Task item:
Search the material and gather each line with "that" in it.

:: Stored data

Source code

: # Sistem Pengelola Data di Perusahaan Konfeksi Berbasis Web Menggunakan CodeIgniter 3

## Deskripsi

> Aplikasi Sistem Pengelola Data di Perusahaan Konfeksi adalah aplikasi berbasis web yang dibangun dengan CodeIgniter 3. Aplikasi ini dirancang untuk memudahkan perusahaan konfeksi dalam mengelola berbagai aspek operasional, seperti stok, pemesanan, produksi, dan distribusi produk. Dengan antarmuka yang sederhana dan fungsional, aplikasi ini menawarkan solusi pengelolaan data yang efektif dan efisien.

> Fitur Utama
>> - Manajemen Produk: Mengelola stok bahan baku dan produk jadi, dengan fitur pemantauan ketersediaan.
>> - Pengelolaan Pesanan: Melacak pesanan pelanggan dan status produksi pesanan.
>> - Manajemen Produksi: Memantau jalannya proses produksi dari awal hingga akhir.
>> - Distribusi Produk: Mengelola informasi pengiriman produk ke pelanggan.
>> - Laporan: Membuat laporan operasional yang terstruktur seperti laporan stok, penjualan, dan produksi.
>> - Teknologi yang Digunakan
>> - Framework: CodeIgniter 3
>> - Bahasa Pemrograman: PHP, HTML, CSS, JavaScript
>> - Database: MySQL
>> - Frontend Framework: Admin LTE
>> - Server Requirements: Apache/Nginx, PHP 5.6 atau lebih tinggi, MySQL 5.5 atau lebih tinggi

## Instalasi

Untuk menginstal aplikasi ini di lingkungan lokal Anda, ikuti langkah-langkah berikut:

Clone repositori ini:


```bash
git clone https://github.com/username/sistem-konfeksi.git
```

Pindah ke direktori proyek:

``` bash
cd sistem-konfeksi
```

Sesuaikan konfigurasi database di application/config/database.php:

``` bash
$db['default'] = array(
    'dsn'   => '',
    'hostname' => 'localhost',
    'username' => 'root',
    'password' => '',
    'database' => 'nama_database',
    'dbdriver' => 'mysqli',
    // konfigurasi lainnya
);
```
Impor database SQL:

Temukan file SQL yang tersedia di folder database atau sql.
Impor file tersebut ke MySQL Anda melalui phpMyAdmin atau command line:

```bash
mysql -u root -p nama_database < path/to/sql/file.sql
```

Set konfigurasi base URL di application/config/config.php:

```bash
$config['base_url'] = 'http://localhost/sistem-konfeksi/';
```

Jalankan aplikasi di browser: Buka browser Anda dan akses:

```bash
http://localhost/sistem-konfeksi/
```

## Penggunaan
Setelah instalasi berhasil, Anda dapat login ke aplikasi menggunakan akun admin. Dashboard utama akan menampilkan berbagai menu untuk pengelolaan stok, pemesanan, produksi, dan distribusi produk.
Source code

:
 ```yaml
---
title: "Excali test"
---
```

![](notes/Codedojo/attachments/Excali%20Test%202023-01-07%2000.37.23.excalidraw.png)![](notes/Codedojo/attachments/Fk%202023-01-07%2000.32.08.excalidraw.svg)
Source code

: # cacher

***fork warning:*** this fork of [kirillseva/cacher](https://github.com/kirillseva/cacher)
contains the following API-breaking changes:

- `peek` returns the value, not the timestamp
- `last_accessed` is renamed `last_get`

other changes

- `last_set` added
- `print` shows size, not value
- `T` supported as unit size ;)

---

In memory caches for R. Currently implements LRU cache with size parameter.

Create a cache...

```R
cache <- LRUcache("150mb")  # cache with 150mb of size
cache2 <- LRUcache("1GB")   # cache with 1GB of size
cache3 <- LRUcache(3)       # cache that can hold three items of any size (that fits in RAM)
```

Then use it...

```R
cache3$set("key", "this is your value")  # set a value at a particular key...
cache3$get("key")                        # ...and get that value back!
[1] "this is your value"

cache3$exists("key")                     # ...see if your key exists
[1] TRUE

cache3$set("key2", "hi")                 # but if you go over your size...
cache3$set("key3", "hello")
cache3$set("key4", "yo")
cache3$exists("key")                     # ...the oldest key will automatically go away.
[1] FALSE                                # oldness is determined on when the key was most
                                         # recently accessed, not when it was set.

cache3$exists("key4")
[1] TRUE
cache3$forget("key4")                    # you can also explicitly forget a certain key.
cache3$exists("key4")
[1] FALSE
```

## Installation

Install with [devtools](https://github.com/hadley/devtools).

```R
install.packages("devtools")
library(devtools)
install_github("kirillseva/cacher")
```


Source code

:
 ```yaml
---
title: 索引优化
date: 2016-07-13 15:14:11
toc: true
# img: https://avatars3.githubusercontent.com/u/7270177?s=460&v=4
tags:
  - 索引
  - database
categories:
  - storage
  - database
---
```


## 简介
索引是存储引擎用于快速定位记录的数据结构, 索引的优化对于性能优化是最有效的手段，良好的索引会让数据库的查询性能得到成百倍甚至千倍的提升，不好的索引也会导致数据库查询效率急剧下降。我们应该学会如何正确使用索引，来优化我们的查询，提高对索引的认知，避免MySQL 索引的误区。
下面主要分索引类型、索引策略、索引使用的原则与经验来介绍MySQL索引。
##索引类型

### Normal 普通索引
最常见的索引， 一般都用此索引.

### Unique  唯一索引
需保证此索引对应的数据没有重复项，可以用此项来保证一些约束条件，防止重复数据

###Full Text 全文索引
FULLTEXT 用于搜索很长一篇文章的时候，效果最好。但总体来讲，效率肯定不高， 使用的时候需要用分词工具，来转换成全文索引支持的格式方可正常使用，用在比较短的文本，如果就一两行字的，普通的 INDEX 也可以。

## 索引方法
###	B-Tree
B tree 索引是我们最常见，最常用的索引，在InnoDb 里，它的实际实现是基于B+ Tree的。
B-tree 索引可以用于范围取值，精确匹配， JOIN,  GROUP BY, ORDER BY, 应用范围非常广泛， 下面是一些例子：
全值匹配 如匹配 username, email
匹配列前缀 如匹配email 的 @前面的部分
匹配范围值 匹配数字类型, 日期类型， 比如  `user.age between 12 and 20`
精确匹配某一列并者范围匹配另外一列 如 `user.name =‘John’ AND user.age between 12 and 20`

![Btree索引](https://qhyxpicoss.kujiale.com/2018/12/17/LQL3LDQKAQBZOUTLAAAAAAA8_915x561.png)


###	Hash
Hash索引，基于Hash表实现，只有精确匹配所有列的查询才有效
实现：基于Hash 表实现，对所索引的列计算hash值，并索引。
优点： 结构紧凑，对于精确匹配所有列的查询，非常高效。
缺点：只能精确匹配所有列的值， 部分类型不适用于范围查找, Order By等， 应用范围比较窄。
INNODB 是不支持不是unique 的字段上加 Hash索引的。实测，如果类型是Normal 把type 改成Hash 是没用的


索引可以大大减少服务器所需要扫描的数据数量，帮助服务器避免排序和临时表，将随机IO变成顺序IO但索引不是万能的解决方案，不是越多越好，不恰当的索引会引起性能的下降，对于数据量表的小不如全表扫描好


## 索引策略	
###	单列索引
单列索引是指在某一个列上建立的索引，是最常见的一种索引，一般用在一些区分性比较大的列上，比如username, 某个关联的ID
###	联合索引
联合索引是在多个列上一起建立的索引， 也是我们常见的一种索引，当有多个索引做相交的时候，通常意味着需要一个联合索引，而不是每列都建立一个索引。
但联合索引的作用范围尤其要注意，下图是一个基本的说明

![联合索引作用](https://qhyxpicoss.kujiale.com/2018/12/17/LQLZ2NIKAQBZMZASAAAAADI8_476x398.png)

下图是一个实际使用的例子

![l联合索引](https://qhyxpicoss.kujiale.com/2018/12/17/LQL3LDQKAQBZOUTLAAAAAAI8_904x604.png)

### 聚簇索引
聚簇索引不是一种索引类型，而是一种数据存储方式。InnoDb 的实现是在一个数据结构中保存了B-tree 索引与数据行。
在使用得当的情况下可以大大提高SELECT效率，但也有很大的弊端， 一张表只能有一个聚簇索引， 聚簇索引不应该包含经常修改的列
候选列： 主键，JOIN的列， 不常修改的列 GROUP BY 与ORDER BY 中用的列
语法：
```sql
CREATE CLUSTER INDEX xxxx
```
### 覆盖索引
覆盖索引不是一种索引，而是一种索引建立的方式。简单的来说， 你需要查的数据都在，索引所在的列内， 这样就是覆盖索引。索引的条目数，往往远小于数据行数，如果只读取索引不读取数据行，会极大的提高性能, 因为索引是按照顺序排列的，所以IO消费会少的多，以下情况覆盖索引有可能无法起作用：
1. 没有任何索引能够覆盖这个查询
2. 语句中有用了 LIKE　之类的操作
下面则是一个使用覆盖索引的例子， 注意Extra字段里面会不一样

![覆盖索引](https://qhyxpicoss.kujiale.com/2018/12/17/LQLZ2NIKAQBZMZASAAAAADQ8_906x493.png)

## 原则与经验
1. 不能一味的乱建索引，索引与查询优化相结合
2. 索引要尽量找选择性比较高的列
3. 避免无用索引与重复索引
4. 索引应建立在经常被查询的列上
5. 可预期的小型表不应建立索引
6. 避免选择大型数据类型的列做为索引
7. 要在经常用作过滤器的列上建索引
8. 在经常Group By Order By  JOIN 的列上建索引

::::

Response to this task:
cache3 <- LRUcache(3)       # cache that can hold three items of any size (that fits in RAM)
cache3$get("key")                        # ...and get that value back!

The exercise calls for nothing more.